Exothermic welding, also known as “thermit welding” or “aluminothermic welding” is a welding process for permanently joining materials (usually copper conductors) that employs an exothermic reaction. The exothermic reaction requires no external heat or a power source. All that is required is a spark to initiate the reaction.

The exothermic reaction occurs between copper oxide and aluminium powder (contained within the weld metal) creating molten super-heated copper and an aluminium oxide slag. When an ignition spark comes into contact with the weld metal, it causes an exothermic reaction within the weld metal, melting and separating the metals. The aluminium rises to the top of the connection creating a slag leaving the molten copper to flow around the joint, creating the weld.

The KingsWeld exothermic connection is a permanent, maintenance-free weld that will not loosen overtime or deteriorate with age. The connections’ current carrying capability is equal to or greater than that of the conductors being joined. In other words, there is no increase in resistance in an exothermically welded connection, unlike in most pressure type (bolt/crimp) connections.

Throughout the world, exothermic welding process has been shown to be the best choice where safety, reliability, current carrying capacity and longevity are critical.


  1. The current carrying capacity of the connection is greater than or equal to that of the conductor
  2. Has a lower electrical resistance than a mechanical connection
  3. Does not deteriorate with age
  4. Does not loosen over time
  5. Can withstand repeated high current surges without deterioration
  6. Does not require an external power source
  7. Used to weld copper, copper alloys, copper bonded steel, various steel alloys, including stainless steel
  8. Quick and easy to install
  9. Exceptional corrosion resistance due a very high copper content (97%+)
  10. Fusion temperature is in excess of 2000°C forming a molecular bond

This adds up to a superior connection when compared to mechanical or pressure type (crimp) connectors.

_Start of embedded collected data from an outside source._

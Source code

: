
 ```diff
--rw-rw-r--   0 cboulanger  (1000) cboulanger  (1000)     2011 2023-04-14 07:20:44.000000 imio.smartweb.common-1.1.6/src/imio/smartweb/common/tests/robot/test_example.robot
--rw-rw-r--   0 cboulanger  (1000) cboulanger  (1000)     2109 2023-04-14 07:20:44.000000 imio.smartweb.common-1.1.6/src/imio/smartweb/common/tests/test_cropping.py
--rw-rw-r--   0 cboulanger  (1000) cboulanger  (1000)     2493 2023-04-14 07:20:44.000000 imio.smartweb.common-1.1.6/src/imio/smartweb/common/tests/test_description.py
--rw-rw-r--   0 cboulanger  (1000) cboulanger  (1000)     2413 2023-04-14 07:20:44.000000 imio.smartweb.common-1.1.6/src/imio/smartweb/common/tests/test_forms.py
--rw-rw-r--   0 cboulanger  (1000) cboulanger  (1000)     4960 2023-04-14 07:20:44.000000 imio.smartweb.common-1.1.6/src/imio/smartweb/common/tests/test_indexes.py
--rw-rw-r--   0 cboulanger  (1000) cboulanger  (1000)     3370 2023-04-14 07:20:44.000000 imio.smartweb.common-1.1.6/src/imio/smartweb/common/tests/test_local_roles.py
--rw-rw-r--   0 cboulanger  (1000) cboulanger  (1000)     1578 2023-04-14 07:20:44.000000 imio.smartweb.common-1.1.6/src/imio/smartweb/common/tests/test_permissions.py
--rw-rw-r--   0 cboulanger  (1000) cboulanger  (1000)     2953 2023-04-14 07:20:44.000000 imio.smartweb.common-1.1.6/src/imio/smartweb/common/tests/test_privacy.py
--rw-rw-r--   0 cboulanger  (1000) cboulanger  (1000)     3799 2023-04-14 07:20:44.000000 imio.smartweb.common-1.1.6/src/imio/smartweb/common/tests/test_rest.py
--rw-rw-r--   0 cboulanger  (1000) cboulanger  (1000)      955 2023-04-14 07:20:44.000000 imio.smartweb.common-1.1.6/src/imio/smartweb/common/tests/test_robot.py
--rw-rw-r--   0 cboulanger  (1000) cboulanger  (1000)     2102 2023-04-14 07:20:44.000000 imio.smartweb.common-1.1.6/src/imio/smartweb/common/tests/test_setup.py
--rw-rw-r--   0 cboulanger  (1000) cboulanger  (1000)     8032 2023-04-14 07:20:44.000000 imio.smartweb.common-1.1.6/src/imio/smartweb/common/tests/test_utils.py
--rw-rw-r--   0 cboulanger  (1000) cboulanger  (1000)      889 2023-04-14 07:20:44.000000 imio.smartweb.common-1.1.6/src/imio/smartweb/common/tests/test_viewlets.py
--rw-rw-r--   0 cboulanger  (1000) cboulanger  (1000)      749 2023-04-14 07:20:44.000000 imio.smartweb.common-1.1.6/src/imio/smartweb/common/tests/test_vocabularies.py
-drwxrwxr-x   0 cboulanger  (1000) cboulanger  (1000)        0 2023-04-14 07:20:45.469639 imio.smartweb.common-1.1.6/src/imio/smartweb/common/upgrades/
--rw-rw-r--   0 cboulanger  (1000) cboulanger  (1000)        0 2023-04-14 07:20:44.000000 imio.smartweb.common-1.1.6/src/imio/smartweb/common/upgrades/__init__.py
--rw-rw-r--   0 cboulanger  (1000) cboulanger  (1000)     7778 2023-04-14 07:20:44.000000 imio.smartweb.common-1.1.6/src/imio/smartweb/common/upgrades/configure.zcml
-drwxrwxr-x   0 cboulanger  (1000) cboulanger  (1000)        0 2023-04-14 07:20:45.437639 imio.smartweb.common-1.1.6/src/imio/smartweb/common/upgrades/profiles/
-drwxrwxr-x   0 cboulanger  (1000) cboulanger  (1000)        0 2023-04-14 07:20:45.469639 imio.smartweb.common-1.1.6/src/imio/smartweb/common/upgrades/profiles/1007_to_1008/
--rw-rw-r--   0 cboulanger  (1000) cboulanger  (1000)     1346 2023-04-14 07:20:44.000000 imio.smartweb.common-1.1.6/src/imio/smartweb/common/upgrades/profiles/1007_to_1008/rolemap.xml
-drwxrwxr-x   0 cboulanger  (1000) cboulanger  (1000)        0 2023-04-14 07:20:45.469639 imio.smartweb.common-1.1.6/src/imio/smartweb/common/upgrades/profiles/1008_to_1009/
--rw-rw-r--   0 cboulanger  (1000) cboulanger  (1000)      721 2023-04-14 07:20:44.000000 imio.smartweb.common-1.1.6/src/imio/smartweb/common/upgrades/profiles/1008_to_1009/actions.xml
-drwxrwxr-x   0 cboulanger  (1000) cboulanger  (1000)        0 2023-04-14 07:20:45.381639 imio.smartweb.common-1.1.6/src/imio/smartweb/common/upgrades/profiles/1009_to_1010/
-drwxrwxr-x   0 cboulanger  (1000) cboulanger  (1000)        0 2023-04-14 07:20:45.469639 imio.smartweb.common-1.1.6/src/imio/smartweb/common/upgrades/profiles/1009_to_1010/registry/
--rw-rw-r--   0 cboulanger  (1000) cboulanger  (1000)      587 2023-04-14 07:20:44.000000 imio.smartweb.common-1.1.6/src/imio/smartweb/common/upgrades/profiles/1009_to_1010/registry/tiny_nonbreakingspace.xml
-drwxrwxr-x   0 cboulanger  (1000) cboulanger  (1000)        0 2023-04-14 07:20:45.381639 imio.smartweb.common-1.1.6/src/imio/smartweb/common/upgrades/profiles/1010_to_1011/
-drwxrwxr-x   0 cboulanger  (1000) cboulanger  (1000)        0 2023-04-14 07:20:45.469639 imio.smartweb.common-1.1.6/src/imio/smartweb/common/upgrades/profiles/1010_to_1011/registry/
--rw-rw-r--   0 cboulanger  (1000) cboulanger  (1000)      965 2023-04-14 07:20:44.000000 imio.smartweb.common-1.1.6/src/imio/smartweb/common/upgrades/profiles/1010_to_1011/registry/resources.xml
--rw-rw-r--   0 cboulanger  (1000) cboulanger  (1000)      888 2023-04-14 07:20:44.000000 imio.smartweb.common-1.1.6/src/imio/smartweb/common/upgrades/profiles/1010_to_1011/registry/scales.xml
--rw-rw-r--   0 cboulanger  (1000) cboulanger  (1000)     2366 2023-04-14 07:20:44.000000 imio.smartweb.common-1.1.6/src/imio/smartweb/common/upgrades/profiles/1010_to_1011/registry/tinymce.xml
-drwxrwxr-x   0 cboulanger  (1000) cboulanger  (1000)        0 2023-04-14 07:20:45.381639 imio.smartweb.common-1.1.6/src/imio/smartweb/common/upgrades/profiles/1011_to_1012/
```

This adds up to a superior connection when compared to mechanical or pressure type (crimp) connectors.



The KingsWeld Process

The KingsWeld exothermic welding process is a simple, self-contained, efficient way of welding copper-to-copper or copper-to-steel.

Each connection uses a KingsWeld weld metal which, when ignited, creates an exothermic reaction between copper oxide and aluminium powder.

The connections are produced inside a graphite mould, specifically designed to suit the size of conductors to be welded as well as the specific joint configuration.

Each exothermic connection requires a specific mould designed to suit the joint configuration and conductors being used. Each mould type requires a specific weld metal size. This can be found in our weld metal selection table.

Once the correct mould and weld metal have been selected, the process is simple and straightforward.

The conductors are positioned in the graphite mould. A steel retaining disc is then inserted into the mould before any weld metal is added. Only after the disc is in place and properly seated can the main weld metal (under the green cap) be poured into the reaction crucible. The ignition temperature of the main weld metal is approximately 1000°C. This is difficult to achieve and so we use a starter powder to start the exothermic reaction, this is contained under the red cap. The starter powder is similar to the main weld metal, but finer, allowing ignition at around 450°C (through using the spark from a flint ignitor).

The resultant exothermic reaction produces high temperature molten copper (in excess of 2000°C) and aluminium slag.

The molten copper melts the steel retaining disc and flows down the tap hole into the joint cavity. In doing so, the molten copper melts and welds the conductors into a solid homogenous joint.

The whole process takes no more than a few seconds. The aluminium oxide produced stays on top of the joint and is easily removed.